Saturday, November 10, 2012

Amid Guinea Bissau Threats, Togo Dropped Footnote, Until Portugal Off UNSC?


By Matthew Russell Lee
 
UNITED NATIONS, November 7 -- When in a country already on the agenda of the UN Security Council journalists are openly threatened with death after a failed counter-coup to what's been called a cocaine coup, one might expect it to be in the next month's Security Council Program of Work.

  But for Guinea Bissau, that has not been the case.

  On October 30, according to Reporters without Borders, the Guinea Bissau army chief of staff told the press, "Any journalist who asks questions about former President Nino Vieira's assassination will not leave this barracks alive. I will kill him."

  On November 2, Inner City Press asked Security Council president Hardeep Singh Puri why Guinea Bissau was not in the Council's just-released program of work for November. He said the footnote had been in until last night, when the requester agreed it could come out.

  Inner City Press has since learned that "the requester" was Togo, on behalf of the Western African grouping ECOWAS.

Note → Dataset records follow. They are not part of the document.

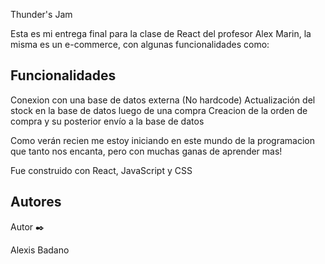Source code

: 
Thunder's Jam

Esta es mi entrega final para la clase de React del profesor Alex Marin, la misma
es un e-commerce, con algunas funcionalidades como:

## Funcionalidades

Conexion con una base de datos externa (No hardcode)
Actualización del stock en la base de datos luego de una compra
Creacion de la orden de compra y su posterior envío a la base de datos

Como verán recien me estoy iniciando en este mundo de la programacion que tanto nos encanta, pero con muchas ganas de aprender mas!


Fue construido con React, JavaScript y CSS

## Autores

Autor ✒️

Alexis Badano
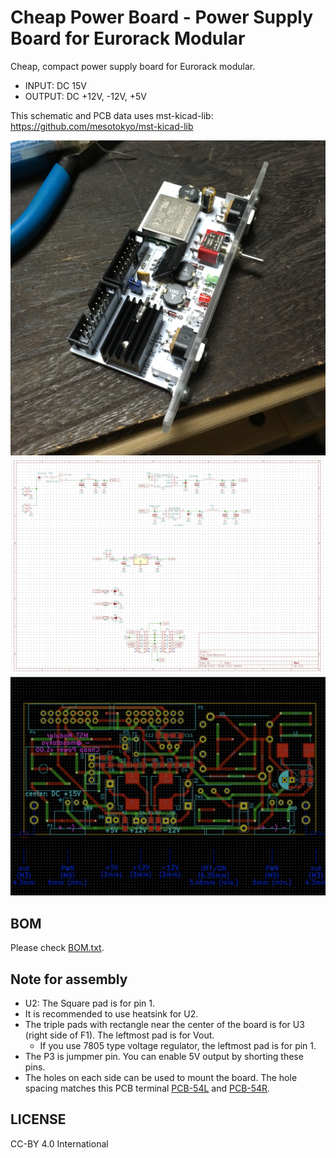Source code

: Cheap Power Board - Power Supply Board for Eurorack Modular
===========================================================

Cheap, compact power supply board for Eurorack modular.

 * INPUT: DC 15V
 * OUTPUT: DC +12V, -12V, +5V

This schematic and PCB data uses mst-kicad-lib: https://github.com/mesotokyo/mst-kicad-lib

![building example](https://github.com/mesotokyo/cheap-power-board/raw/master/figs/example.jpg "building example")
![schematic image](https://github.com/mesotokyo/cheap-power-board/raw/master/figs/schematic.png "schematic image")
![PCB image](https://github.com/mesotokyo/cheap-power-board/raw/master/figs/pcb.png "PCB image")

## BOM

Please check [BOM.txt](BOM.txt).

## Note for assembly

 * U2: The Square pad is for pin 1.
 * It is recommended to use heatsink for U2.
 * The triple pads with rectangle near the center of the board is for U3 (right side of F1). The leftmost pad is for Vout.
   - If you use 7805 type voltage regulator, the leftmost pad is for pin 1.
 * The P3 is jumpmer pin. You can enable 5V output by shorting these pins.
 * The holes on each side can be used to mount the board. The hole spacing matches this PCB terminal [PCB-54L](https://akizukidenshi.com/catalog/g/gC-12218/) and [PCB-54R](https://akizukidenshi.com/catalog/g/gC-12219/).

## LICENSE

CC-BY 4.0 International


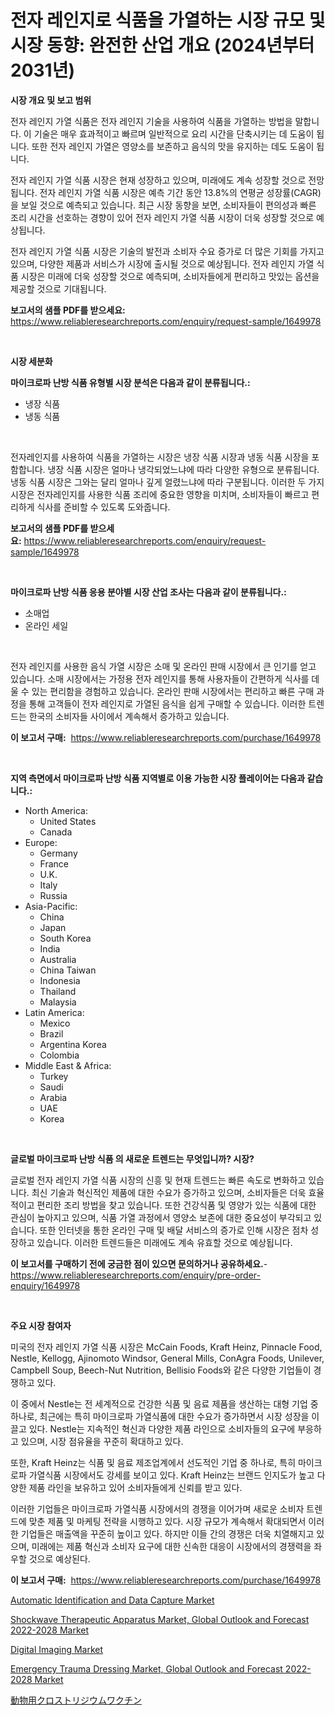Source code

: <p><h1>전자 레인지로 식품을 가열하는 시장 규모 및 시장 동향: 완전한 산업 개요 (2024년부터 2031년)</h1></p><p><strong>시장 개요 및 보고 범위</strong></p>
<p><p>전자 레인지 가열 식품은 전자 레인지 기술을 사용하여 식품을 가열하는 방법을 말합니다. 이 기술은 매우 효과적이고 빠르며 일반적으로 요리 시간을 단축시키는 데 도움이 됩니다. 또한 전자 레인지 가열은 영양소를 보존하고 음식의 맛을 유지하는 데도 도움이 됩니다.</p><p>전자 레인지 가열 식품 시장은 현재 성장하고 있으며, 미래에도 계속 성장할 것으로 전망됩니다. 전자 레인지 가열 식품 시장은 예측 기간 동안 13.8%의 연평균 성장률(CAGR)을 보일 것으로 예측되고 있습니다. 최근 시장 동향을 보면, 소비자들이 편의성과 빠른 조리 시간을 선호하는 경향이 있어 전자 레인지 가열 식품 시장이 더욱 성장할 것으로 예상됩니다.</p><p>전자 레인지 가열 식품 시장은 기술의 발전과 소비자 수요 증가로 더 많은 기회를 가지고 있으며, 다양한 제품과 서비스가 시장에 출시될 것으로 예상됩니다. 전자 레인지 가열 식품 시장은 미래에 더욱 성장할 것으로 예측되며, 소비자들에게 편리하고 맛있는 옵션을 제공할 것으로 기대됩니다.</p></p>
<p><strong>보고서의 샘플 PDF를 받으세요:</strong> <a href="https://www.reliableresearchreports.com/enquiry/request-sample/1649978">https://www.reliableresearchreports.com/enquiry/request-sample/1649978</a></p>
<p>&nbsp;</p>
<p><strong>시장 세분화</strong></p>
<p><strong>마이크로파 난방 식품 유형별 시장 분석은 다음과 같이 분류됩니다.:</strong></p>
<p><ul><li>냉장 식품</li><li>냉동 식품</li></ul></p>
<p>&nbsp;</p>
<p><p>전자레인지를 사용하여 식품을 가열하는 시장은 냉장 식품 시장과 냉동 식품 시장을 포함합니다. 냉장 식품 시장은 얼마나 냉각되었느냐에 따라 다양한 유형으로 분류됩니다. 냉동 식품 시장은 그와는 달리 얼마나 깊게 얼렸느냐에 따라 구분됩니다. 이러한 두 가지 시장은 전자레인지를 사용한 식품 조리에 중요한 영향을 미치며, 소비자들이 빠르고 편리하게 식사를 준비할 수 있도록 도와줍니다.</p></p>
<p><strong>보고서의 샘플 PDF를 받으세요:</strong>&nbsp;<a href="https://www.reliableresearchreports.com/enquiry/request-sample/1649978">https://www.reliableresearchreports.com/enquiry/request-sample/1649978</a></p>
<p>&nbsp;</p>
<p><strong> 마이크로파 난방 식품 응용 분야별 시장 산업 조사는 다음과 같이 분류됩니다.:</strong></p>
<p><ul><li>소매업</li><li>온라인 세일</li></ul></p>
<p>&nbsp;</p>
<p><p>전자 레인지를 사용한 음식 가열 시장은 소매 및 온라인 판매 시장에서 큰 인기를 얻고 있습니다. 소매 시장에서는 가정용 전자 레인지를 통해 사용자들이 간편하게 식사를 데울 수 있는 편리함을 경험하고 있습니다. 온라인 판매 시장에서는 편리하고 빠른 구매 과정을 통해 고객들이 전자 레인지로 가열된 음식을 쉽게 구매할 수 있습니다. 이러한 트렌드는 한국의 소비자들 사이에서 계속해서 증가하고 있습니다.</p></p>
<p><strong>이 보고서 구매:</strong>&nbsp; <a href="https://www.reliableresearchreports.com/purchase/1649978">https://www.reliableresearchreports.com/purchase/1649978</a></p>
<p>&nbsp;</p>
<p><strong>지역 측면에서 마이크로파 난방 식품 지역별로 이용 가능한 시장 플레이어는 다음과 같습니다.:</strong></p>
<p><ul>
    <li>
        North America:
        <ul>
            <li>United States</li>
            <li>Canada</li>
        </ul>
    </li>
    <li>
        Europe:
        <ul>
            <li>Germany</li>
            <li>France</li>
            <li>U.K.</li>
            <li>Italy</li>
            <li>Russia</li>
        </ul>
    </li>
    <li>
        Asia-Pacific:
        <ul>
            <li>China</li>
            <li>Japan</li>
            <li>South Korea</li>
            <li>India</li>
            <li>Australia</li>
            <li>China Taiwan</li>
            <li>Indonesia</li>
            <li>Thailand</li>
            <li>Malaysia</li>
        </ul>
    </li>
    <li>
        Latin America:
        <ul>
            <li>Mexico</li>
            <li>Brazil</li>
            <li>Argentina Korea</li>
            <li>Colombia</li>
        </ul>
    </li>
    <li>
        Middle East & Africa:
        <ul>
            <li>Turkey</li>
            <li>Saudi</li>
            <li>Arabia</li>
            <li>UAE</li>
            <li>Korea</li>
        </ul>
    </li>
    </ul></p>
<p>&nbsp;</p>
<p><strong>글로벌 마이크로파 난방 식품 의 새로운 트렌드는 무엇입니까? 시장?</strong></p>
<p><p>글로벌 전자 레인지 가열 식품 시장의 신흥 및 현재 트렌드는 빠른 속도로 변화하고 있습니다. 최신 기술과 혁신적인 제품에 대한 수요가 증가하고 있으며, 소비자들은 더욱 효율적이고 편리한 조리 방법을 찾고 있습니다. 또한 건강식품 및 영양가 있는 식품에 대한 관심이 높아지고 있으며, 식품 가열 과정에서 영양소 보존에 대한 중요성이 부각되고 있습니다. 또한 인터넷을 통한 온라인 구매 및 배달 서비스의 증가로 인해 시장은 점차 성장하고 있습니다. 이러한 트렌드들은 미래에도 계속 유효할 것으로 예상됩니다.</p></p>
<p><strong>이 보고서를 구매하기 전에 궁금한 점이 있으면 문의하거나 공유하세요.</strong>- <a href="https://www.reliableresearchreports.com/enquiry/pre-order-enquiry/1649978">https://www.reliableresearchreports.com/enquiry/pre-order-enquiry/1649978</a></p>
<p>&nbsp;</p>
<p><strong>주요 시장 참여자</strong></p>
<p><p>미국의 전자 레인지 가열 식품 시장은 McCain Foods, Kraft Heinz, Pinnacle Food, Nestle, Kellogg, Ajinomoto Windsor, General Mills, ConAgra Foods, Unilever, Campbell Soup, Beech-Nut Nutrition, Bellisio Foods와 같은 다양한 기업들이 경쟁하고 있다.</p><p>이 중에서 Nestle는 전 세계적으로 건강한 식품 및 음료 제품을 생산하는 대형 기업 중 하나로, 최근에는 특히 마이크로파 가열식품에 대한 수요가 증가하면서 시장 성장을 이끌고 있다. Nestle는 지속적인 혁신과 다양한 제품 라인으로 소비자들의 요구에 부응하고 있으며, 시장 점유율을 꾸준히 확대하고 있다.</p><p>또한, Kraft Heinz는 식품 및 음료 제조업계에서 선도적인 기업 중 하나로, 특히 마이크로파 가열식품 시장에서도 강세를 보이고 있다. Kraft Heinz는 브랜드 인지도가 높고 다양한 제품 라인을 보유하고 있어 소비자들에게 신뢰를 받고 있다.</p><p>이러한 기업들은 마이크로파 가열식품 시장에서의 경쟁을 이어가며 새로운 소비자 트렌드에 맞춘 제품 및 마케팅 전략을 시행하고 있다. 시장 규모가 계속해서 확대되면서 이러한 기업들은 매출액을 꾸준히 높이고 있다. 하지만 이들 간의 경쟁은 더욱 치열해지고 있으며, 미래에는 제품 혁신과 소비자 요구에 대한 신속한 대응이 시장에서의 경쟁력을 좌우할 것으로 예상된다.</p></p>
<p><strong>이 보고서 구매:</strong>&nbsp;&nbsp;<a href="https://www.reliableresearchreports.com/purchase/1649978">https://www.reliableresearchreports.com/purchase/1649978</a></p>
<p><p><a href="https://github.com/okotobwrhuteie/Market-Research-Report-List-1/blob/main/automatic-identification-and-data-capture-market.md">Automatic Identification and Data Capture Market</a></p><p><a href="https://www.linkedin.com/pulse/shockwave-therapeutic-apparatus-market-global-outlook-forecast-b0uae?trackingId=TqJZRiZZj4%2FoPMNDos050g%3D%3D">Shockwave Therapeutic Apparatus Market, Global Outlook and Forecast 2022-2028 Market</a></p><p><a href="https://github.com/castoriffic/Market-Research-Report-List-3/blob/main/digital-imaging-market.md">Digital Imaging Market</a></p><p><a href="https://www.linkedin.com/pulse/emergency-trauma-dressing-market-global-outlook-forecast-2022-2028-rfwue?trackingId=1rljJYAbnBz2%2FgB4MrquAg%3D%3D">Emergency Trauma Dressing Market, Global Outlook and Forecast 2022-2028 Market</a></p><p><a href="https://github.com/Sophiaard2003/Market-Research-Report-List-1/blob/main/192499410753.md">動物用クロストリジウムワクチン</a></p></p>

  Portugal argued that having Guinea Bissau listed on the agenda and having a session might not be helpful, given attempts between the Lusophone grouping CPLP and ECOWAS to come to a meeting of the minds.

  Others wonder if Guinea Bissau is on ice until Portugal is off the Security Council on December 31, similar to the way decisions on the Somalia mission AMISOM were on Wednesday put off for four months -- until South Africa, which was fighting for a maritime component for the mission, is off the Council.